» **Work required**: Your answer must be an exact transcription of the data, with every picture omitted.

» **Saved entries**:

--- START ---

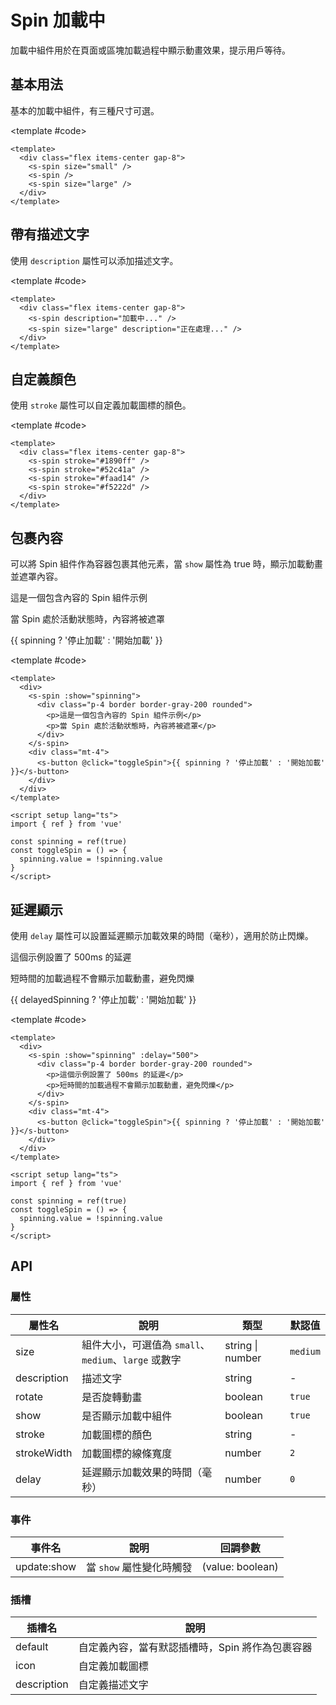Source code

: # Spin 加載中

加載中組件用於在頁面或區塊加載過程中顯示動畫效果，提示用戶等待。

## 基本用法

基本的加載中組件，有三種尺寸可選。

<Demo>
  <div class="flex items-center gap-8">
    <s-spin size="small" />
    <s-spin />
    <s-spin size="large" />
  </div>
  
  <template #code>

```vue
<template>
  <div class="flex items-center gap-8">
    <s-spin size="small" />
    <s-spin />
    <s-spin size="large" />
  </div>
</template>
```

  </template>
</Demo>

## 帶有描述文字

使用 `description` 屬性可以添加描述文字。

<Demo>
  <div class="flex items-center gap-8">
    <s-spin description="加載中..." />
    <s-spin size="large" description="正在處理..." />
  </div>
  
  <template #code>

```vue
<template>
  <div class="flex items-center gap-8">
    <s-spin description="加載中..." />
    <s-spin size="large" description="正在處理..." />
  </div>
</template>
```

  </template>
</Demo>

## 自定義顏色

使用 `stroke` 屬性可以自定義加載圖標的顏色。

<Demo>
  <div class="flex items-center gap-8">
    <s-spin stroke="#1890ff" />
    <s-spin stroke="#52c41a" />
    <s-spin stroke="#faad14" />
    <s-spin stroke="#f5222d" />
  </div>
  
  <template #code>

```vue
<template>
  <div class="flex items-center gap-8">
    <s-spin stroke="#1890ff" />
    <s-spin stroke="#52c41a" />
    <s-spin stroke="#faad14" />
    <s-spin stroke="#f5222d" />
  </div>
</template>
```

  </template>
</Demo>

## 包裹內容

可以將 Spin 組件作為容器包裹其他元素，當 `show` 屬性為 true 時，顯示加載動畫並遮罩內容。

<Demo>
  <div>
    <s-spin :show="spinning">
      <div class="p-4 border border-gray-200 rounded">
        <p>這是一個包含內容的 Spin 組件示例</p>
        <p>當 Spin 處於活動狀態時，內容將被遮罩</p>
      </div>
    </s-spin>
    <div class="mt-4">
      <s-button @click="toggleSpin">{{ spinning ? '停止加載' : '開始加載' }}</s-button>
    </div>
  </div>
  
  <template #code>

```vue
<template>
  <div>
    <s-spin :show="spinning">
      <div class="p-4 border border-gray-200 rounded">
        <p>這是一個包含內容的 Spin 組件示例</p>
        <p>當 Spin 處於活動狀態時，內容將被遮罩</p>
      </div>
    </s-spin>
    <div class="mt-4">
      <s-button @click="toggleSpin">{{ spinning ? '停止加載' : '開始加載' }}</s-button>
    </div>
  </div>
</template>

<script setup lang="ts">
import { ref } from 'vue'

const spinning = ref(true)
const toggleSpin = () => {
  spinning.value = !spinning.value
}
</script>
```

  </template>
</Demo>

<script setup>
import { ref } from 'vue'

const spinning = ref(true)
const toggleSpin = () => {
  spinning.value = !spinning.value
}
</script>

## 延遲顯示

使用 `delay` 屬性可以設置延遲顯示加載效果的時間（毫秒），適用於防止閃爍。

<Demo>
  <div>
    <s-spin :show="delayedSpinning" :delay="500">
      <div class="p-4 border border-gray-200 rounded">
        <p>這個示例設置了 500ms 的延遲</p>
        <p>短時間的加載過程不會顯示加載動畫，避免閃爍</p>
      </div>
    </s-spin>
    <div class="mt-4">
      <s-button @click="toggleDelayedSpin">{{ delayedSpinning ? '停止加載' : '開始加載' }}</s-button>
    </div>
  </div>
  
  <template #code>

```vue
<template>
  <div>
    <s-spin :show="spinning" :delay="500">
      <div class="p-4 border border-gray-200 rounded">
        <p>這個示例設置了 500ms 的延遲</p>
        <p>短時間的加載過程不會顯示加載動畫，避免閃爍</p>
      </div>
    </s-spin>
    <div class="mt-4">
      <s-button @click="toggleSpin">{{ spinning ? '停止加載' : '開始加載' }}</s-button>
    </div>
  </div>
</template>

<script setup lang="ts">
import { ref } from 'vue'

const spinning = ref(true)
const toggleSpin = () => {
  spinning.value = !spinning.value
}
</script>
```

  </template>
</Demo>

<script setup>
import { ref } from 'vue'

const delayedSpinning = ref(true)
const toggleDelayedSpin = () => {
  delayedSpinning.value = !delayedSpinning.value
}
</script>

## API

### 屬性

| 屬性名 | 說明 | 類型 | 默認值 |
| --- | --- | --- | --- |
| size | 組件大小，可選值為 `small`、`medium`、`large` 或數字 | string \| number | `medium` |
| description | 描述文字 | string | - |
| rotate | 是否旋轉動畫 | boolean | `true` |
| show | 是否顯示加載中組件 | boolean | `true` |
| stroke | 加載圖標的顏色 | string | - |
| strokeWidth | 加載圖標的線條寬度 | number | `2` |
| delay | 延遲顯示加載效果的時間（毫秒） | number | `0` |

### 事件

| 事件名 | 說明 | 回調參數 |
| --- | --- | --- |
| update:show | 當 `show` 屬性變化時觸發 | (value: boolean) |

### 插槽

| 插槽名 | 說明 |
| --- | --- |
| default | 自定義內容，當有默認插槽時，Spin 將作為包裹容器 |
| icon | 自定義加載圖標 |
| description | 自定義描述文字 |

--- END ---

» **Reply**:
Source code

: # Spin 加載中

加載中組件用於在頁面或區塊加載過程中顯示動畫效果，提示用戶等待。

## 基本用法

基本的加載中組件，有三種尺寸可選。

<Demo>
  <div class="flex items-center gap-8">
    <s-spin size="small" />
    <s-spin />
    <s-spin size="large" />
  </div>
  
  <template #code>

```vue
<template>
  <div class="flex items-center gap-8">
    <s-spin size="small" />
    <s-spin />
    <s-spin size="large" />
  </div>
</template>
```

  </template>
</Demo>

## 帶有描述文字

使用 `description` 屬性可以添加描述文字。

<Demo>
  <div class="flex items-center gap-8">
    <s-spin description="加載中..." />
    <s-spin size="large" description="正在處理..." />
  </div>
  
  <template #code>

```vue
<template>
  <div class="flex items-center gap-8">
    <s-spin description="加載中..." />
    <s-spin size="large" description="正在處理..." />
  </div>
</template>
```

  </template>
</Demo>

## 自定義顏色

使用 `stroke` 屬性可以自定義加載圖標的顏色。

<Demo>
  <div class="flex items-center gap-8">
    <s-spin stroke="#1890ff" />
    <s-spin stroke="#52c41a" />
    <s-spin stroke="#faad14" />
    <s-spin stroke="#f5222d" />
  </div>
  
  <template #code>

```vue
<template>
  <div class="flex items-center gap-8">
    <s-spin stroke="#1890ff" />
    <s-spin stroke="#52c41a" />
    <s-spin stroke="#faad14" />
    <s-spin stroke="#f5222d" />
  </div>
</template>
```

  </template>
</Demo>

## 包裹內容

可以將 Spin 組件作為容器包裹其他元素，當 `show` 屬性為 true 時，顯示加載動畫並遮罩內容。

<Demo>
  <div>
    <s-spin :show="spinning">
      <div class="p-4 border border-gray-200 rounded">
        <p>這是一個包含內容的 Spin 組件示例</p>
        <p>當 Spin 處於活動狀態時，內容將被遮罩</p>
      </div>
    </s-spin>
    <div class="mt-4">
      <s-button @click="toggleSpin">{{ spinning ? '停止加載' : '開始加載' }}</s-button>
    </div>
  </div>
  
  <template #code>

```vue
<template>
  <div>
    <s-spin :show="spinning">
      <div class="p-4 border border-gray-200 rounded">
        <p>這是一個包含內容的 Spin 組件示例</p>
        <p>當 Spin 處於活動狀態時，內容將被遮罩</p>
      </div>
    </s-spin>
    <div class="mt-4">
      <s-button @click="toggleSpin">{{ spinning ? '停止加載' : '開始加載' }}</s-button>
    </div>
  </div>
</template>

<script setup lang="ts">
import { ref } from 'vue'

const spinning = ref(true)
const toggleSpin = () => {
  spinning.value = !spinning.value
}
</script>
```

  </template>
</Demo>

<script setup>
import { ref } from 'vue'

const spinning = ref(true)
const toggleSpin = () => {
  spinning.value = !spinning.value
}
</script>

## 延遲顯示

使用 `delay` 屬性可以設置延遲顯示加載效果的時間（毫秒），適用於防止閃爍。

<Demo>
  <div>
    <s-spin :show="delayedSpinning" :delay="500">
      <div class="p-4 border border-gray-200 rounded">
        <p>這個示例設置了 500ms 的延遲</p>
        <p>短時間的加載過程不會顯示加載動畫，避免閃爍</p>
      </div>
    </s-spin>
    <div class="mt-4">
      <s-button @click="toggleDelayedSpin">{{ delayedSpinning ? '停止加載' : '開始加載' }}</s-button>
    </div>
  </div>
  
  <template #code>

```vue
<template>
  <div>
    <s-spin :show="spinning" :delay="500">
      <div class="p-4 border border-gray-200 rounded">
        <p>這個示例設置了 500ms 的延遲</p>
        <p>短時間的加載過程不會顯示加載動畫，避免閃爍</p>
      </div>
    </s-spin>
    <div class="mt-4">
      <s-button @click="toggleSpin">{{ spinning ? '停止加載' : '開始加載' }}</s-button>
    </div>
  </div>
</template>

<script setup lang="ts">
import { ref } from 'vue'

const spinning = ref(true)
const toggleSpin = () => {
  spinning.value = !spinning.value
}
</script>
```

  </template>
</Demo>

<script setup>
import { ref } from 'vue'

const delayedSpinning = ref(true)
const toggleDelayedSpin = () => {
  delayedSpinning.value = !delayedSpinning.value
}
</script>

## API

### 屬性

| 屬性名 | 說明 | 類型 | 默認值 |
| --- | --- | --- | --- |
| size | 組件大小，可選值為 `small`、`medium`、`large` 或數字 | string \| number | `medium` |
| description | 描述文字 | string | - |
| rotate | 是否旋轉動畫 | boolean | `true` |
| show | 是否顯示加載中組件 | boolean | `true` |
| stroke | 加載圖標的顏色 | string | - |
| strokeWidth | 加載圖標的線條寬度 | number | `2` |
| delay | 延遲顯示加載效果的時間（毫秒） | number | `0` |

### 事件

| 事件名 | 說明 | 回調參數 |
| --- | --- | --- |
| update:show | 當 `show` 屬性變化時觸發 | (value: boolean) |

### 插槽

| 插槽名 | 說明 |
| --- | --- |
| default | 自定義內容，當有默認插槽時，Spin 將作為包裹容器 |
| icon | 自定義加載圖標 |
| description | 自定義描述文字 |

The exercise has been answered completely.